Four years and one re-inauguration later, Pizarro again made the trip to D.C., this time with 61 teens in tow.
But a trip every presidential cycle – and the learning and life experiences that come with it – wasn’t enough, in Pizarro’s view. Why not every year?
With that thought, the Dream Academy was born. Next spring, Pizarro hopes to take 100 Salinas high-schoolers to New York City. But to get there, the teens – all of whom need to maintain 3.0 GPAs to participate – will need to come up with about $1,500 each.
Over the summer the students held a few car washes; they plan to ramp up fundraising efforts during the school year.
“The academy is to build leadership,” says Carolina Mundo, one of Pizarro’s students. “Not only are we fundraising, but we’re going to gain leadership skills to help us in the future.”
Once they get to New York, they’ll take part in activities like touring museums and visiting the campuses of big universities, including Columbia and New York Univeristy.
Hitting the fields was a voluntary side project, more in line with the learning mission than the fundraising one.
“We live in a community that is predominantly made up of farm workers,” says Pizarro, a former attorney for California Rural Legal Assistance. “It’s important we understand what that means, really to honor it.”
The kids left with a newfound appreciation – and aching backs.
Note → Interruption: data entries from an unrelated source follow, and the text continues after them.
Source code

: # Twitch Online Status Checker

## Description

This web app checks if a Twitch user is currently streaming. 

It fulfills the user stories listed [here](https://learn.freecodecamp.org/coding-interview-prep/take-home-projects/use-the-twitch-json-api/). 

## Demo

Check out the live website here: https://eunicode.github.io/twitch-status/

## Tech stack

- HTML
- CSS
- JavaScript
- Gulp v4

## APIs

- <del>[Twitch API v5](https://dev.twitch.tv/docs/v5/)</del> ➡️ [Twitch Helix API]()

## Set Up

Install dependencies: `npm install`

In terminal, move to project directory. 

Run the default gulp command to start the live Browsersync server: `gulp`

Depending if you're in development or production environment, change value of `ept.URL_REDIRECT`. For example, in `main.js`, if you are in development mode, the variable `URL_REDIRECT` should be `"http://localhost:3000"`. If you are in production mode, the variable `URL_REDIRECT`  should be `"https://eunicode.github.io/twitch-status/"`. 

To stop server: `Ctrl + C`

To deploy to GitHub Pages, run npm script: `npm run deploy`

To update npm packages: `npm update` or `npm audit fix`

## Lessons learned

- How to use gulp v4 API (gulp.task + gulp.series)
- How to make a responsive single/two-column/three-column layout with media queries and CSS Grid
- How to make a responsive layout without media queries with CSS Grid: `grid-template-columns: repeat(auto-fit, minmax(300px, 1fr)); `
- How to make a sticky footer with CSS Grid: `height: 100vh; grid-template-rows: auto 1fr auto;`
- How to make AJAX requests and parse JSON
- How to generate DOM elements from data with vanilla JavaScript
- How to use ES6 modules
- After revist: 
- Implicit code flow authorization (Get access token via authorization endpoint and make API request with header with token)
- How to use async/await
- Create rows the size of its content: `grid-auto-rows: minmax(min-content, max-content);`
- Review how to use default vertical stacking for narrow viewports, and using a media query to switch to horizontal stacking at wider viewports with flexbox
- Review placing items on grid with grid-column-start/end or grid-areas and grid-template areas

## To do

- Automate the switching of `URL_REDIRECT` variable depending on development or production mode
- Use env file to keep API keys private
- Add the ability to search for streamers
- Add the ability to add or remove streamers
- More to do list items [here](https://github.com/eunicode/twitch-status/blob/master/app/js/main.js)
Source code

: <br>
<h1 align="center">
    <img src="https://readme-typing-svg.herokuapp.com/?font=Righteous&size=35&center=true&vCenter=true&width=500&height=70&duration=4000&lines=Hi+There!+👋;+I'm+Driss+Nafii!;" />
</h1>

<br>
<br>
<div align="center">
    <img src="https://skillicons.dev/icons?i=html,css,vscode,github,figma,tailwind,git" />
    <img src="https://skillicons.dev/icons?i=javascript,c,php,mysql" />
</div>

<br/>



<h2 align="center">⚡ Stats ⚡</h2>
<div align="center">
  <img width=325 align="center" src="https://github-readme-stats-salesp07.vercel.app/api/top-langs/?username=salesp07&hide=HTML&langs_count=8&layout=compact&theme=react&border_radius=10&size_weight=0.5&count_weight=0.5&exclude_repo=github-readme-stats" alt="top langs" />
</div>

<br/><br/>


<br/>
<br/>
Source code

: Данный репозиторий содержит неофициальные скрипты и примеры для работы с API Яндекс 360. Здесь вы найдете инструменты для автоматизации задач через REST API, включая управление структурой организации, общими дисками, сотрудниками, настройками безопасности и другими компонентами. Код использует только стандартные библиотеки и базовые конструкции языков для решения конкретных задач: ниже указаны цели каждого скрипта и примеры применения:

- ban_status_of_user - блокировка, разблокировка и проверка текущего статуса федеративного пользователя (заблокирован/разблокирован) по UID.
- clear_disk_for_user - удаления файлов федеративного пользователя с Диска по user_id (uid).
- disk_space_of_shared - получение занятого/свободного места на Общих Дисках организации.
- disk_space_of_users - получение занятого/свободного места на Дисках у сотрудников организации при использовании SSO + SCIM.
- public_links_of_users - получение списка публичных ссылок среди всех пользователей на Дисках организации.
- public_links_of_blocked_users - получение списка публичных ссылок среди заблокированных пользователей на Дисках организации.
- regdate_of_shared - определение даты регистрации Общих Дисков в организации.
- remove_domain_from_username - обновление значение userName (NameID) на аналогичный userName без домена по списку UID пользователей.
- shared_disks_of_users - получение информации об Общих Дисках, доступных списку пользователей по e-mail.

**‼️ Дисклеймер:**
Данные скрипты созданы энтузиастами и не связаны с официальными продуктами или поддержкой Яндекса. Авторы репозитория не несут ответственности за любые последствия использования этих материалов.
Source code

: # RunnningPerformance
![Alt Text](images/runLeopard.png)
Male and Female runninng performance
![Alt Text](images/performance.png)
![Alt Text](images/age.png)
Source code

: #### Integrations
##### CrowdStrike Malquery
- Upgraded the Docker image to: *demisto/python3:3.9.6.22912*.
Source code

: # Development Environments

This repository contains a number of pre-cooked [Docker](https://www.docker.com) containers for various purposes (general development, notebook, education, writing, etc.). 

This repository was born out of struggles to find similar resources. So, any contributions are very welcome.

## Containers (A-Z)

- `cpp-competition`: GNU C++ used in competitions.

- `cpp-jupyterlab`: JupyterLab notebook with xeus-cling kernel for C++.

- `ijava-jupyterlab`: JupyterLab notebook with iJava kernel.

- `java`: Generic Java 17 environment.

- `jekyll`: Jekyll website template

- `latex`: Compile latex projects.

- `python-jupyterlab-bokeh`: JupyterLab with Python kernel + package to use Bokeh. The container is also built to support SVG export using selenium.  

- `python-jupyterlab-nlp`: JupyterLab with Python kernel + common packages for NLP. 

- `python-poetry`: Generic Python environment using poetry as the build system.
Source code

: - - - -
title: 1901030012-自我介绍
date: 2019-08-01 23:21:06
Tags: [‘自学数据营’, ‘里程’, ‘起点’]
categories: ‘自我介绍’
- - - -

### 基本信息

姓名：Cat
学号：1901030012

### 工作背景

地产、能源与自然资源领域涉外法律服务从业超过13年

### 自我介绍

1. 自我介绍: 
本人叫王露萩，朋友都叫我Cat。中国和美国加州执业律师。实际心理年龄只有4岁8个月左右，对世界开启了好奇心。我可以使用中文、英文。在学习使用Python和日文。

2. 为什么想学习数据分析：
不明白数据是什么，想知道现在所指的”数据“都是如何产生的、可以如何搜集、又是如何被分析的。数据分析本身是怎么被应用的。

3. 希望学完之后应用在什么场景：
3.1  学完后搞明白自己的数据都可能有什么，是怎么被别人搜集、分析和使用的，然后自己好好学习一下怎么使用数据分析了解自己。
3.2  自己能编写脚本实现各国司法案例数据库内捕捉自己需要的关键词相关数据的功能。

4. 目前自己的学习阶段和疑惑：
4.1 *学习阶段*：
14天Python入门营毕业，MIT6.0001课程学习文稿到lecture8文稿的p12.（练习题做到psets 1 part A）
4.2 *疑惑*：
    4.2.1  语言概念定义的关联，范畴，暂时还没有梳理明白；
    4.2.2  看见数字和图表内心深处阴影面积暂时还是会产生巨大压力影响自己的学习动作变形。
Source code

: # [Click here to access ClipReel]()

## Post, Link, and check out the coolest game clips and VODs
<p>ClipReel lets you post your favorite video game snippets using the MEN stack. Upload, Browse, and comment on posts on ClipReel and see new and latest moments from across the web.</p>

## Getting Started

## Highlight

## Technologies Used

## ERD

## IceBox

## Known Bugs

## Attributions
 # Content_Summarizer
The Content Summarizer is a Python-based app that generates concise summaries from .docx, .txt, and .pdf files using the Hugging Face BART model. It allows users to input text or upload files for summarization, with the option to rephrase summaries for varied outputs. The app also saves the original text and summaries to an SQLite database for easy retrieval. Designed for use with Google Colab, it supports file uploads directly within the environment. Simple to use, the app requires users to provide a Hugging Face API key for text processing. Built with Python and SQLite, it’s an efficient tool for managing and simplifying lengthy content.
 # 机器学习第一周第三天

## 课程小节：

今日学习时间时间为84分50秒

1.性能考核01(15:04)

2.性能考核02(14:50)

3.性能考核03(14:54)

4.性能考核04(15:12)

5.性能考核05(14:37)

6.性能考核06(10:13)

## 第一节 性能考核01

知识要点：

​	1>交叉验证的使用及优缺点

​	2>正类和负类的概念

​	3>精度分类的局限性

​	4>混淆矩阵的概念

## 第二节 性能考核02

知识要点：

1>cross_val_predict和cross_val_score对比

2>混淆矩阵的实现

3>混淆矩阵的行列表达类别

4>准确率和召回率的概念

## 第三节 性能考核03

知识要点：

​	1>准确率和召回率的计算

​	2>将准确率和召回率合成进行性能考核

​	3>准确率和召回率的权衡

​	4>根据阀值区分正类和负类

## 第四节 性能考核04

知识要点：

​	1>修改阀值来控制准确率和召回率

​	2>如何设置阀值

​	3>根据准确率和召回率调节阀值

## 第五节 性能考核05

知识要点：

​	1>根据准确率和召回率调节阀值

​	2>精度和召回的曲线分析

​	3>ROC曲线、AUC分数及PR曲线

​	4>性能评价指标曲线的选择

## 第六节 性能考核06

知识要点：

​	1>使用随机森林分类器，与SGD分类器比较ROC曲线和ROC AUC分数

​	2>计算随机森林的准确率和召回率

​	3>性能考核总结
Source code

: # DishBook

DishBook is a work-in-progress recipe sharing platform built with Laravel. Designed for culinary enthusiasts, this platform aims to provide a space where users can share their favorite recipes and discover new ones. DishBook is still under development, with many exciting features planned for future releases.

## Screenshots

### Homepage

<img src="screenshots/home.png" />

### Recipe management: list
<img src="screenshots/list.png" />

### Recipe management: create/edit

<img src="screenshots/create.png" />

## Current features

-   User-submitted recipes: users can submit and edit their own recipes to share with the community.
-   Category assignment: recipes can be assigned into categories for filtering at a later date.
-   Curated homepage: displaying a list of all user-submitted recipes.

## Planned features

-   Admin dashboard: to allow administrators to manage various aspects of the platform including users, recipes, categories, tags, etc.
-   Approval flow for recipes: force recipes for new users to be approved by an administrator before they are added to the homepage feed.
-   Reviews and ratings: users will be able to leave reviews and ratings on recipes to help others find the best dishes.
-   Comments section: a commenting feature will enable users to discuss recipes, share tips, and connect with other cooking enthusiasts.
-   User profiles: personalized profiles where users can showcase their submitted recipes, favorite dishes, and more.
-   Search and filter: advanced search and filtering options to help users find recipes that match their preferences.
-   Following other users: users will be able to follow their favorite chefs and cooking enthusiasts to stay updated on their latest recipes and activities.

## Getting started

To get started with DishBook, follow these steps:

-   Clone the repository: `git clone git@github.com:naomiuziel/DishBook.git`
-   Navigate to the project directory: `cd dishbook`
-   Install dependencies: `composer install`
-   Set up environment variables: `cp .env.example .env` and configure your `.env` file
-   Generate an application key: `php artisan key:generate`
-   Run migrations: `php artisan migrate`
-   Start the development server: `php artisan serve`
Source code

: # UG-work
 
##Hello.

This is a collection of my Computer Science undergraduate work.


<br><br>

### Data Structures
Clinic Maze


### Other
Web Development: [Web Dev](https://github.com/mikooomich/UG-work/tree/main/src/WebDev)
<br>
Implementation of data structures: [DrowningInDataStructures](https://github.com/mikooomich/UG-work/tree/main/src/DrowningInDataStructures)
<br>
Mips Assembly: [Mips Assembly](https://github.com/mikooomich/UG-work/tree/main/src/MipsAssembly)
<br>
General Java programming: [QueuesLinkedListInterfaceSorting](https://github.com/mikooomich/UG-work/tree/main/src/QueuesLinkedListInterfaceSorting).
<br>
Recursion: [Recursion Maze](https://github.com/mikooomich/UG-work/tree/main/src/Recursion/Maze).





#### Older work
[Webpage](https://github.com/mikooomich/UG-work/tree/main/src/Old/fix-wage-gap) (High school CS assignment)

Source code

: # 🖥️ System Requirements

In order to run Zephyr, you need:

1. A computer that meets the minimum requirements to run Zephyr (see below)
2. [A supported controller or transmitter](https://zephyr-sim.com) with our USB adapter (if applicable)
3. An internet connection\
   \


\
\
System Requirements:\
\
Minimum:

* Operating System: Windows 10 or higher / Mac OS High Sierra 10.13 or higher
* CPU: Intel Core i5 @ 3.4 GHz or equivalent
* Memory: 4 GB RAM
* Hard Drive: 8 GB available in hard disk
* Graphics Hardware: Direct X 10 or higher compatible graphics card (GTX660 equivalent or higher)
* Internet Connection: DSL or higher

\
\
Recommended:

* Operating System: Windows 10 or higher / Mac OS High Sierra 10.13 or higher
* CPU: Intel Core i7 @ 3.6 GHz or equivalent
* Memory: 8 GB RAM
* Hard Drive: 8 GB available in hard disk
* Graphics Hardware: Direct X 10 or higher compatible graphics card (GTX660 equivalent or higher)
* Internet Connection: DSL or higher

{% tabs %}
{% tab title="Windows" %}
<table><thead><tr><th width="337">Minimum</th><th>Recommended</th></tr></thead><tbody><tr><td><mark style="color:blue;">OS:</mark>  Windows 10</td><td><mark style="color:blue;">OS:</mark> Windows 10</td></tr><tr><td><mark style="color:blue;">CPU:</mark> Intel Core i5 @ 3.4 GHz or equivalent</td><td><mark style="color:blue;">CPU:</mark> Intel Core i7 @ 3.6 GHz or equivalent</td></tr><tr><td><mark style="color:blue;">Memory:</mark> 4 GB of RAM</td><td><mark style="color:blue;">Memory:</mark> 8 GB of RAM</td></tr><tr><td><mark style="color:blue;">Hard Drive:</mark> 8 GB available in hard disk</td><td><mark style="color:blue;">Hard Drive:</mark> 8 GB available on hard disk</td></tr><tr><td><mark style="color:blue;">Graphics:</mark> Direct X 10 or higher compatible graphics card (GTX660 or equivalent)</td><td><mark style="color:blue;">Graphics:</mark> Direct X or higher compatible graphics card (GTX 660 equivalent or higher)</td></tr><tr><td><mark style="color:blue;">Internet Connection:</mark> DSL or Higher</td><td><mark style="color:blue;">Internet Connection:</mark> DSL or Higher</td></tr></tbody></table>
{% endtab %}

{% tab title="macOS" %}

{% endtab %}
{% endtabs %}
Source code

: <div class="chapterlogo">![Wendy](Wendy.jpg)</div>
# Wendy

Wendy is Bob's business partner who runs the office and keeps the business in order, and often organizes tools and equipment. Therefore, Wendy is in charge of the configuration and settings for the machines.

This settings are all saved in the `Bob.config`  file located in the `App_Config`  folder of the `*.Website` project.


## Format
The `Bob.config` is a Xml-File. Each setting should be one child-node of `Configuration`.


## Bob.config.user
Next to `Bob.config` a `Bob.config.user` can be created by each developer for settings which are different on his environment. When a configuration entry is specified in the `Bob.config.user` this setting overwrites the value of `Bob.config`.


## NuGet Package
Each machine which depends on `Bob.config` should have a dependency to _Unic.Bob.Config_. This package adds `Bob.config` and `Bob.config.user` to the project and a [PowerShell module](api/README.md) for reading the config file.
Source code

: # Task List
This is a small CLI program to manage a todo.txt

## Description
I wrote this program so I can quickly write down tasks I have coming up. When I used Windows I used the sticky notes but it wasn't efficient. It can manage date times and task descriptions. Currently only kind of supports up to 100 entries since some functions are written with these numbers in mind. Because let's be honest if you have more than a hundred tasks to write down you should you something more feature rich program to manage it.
When Rodriguez got home from the trip her mom, who picks lettuce for a living, asked her how it went.
“We were just standing with the hoes and picking the weeds,” Rodriguez explained.
“‘Yeah,’” she recalls her mother saying. “‘That’s the easy part.’”
Mundo’s father used to harvest cotton, coffee and tomatoes; he now works in packaging. But Mundo, a junior, had never experienced farm work herself. As part of the school’s wrestling team, she didn’t think there was any greater challenge than grappling for sport. That is, until she took to the fields.
“I woke up sore, and was like, ‘Is this what they go through every day?’” she says. “It made me value education and see that education is something no one can take away from me.”